* [Instructions for the task] Copy out the full data exactly as given; pictures should not be included.

Collected data entries:
****************

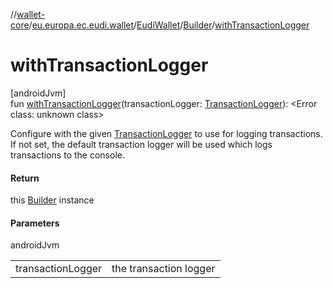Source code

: //[wallet-core](../../../../index.md)/[eu.europa.ec.eudi.wallet](../../index.md)/[EudiWallet](../index.md)/[Builder](index.md)/[withTransactionLogger](with-transaction-logger.md)

# withTransactionLogger

[androidJvm]\
fun [withTransactionLogger](with-transaction-logger.md)(transactionLogger: [TransactionLogger](../../../eu.europa.ec.eudi.wallet.transactionLogging/-transaction-logger/index.md)): &lt;Error class: unknown class&gt;

Configure with the given [TransactionLogger](../../../eu.europa.ec.eudi.wallet.transactionLogging/-transaction-logger/index.md) to use for logging transactions. If not set, the default transaction logger will be used which logs transactions to the console.

#### Return

this [Builder](index.md) instance

#### Parameters

androidJvm

| | |
|---|---|
| transactionLogger | the transaction logger |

****************

* [Answer space]
Source code

: //[wallet-core](../../../../index.md)/[eu.europa.ec.eudi.wallet](../../index.md)/[EudiWallet](../index.md)/[Builder](index.md)/[withTransactionLogger](with-transaction-logger.md)

# withTransactionLogger

[androidJvm]\
fun [withTransactionLogger](with-transaction-logger.md)(transactionLogger: [TransactionLogger](../../../eu.europa.ec.eudi.wallet.transactionLogging/-transaction-logger/index.md)): &lt;Error class: unknown class&gt;

Configure with the given [TransactionLogger](../../../eu.europa.ec.eudi.wallet.transactionLogging/-transaction-logger/index.md) to use for logging transactions. If not set, the default transaction logger will be used which logs transactions to the console.

#### Return

this [Builder](index.md) instance

#### Parameters

androidJvm

| | |
|---|---|
| transactionLogger | the transaction logger |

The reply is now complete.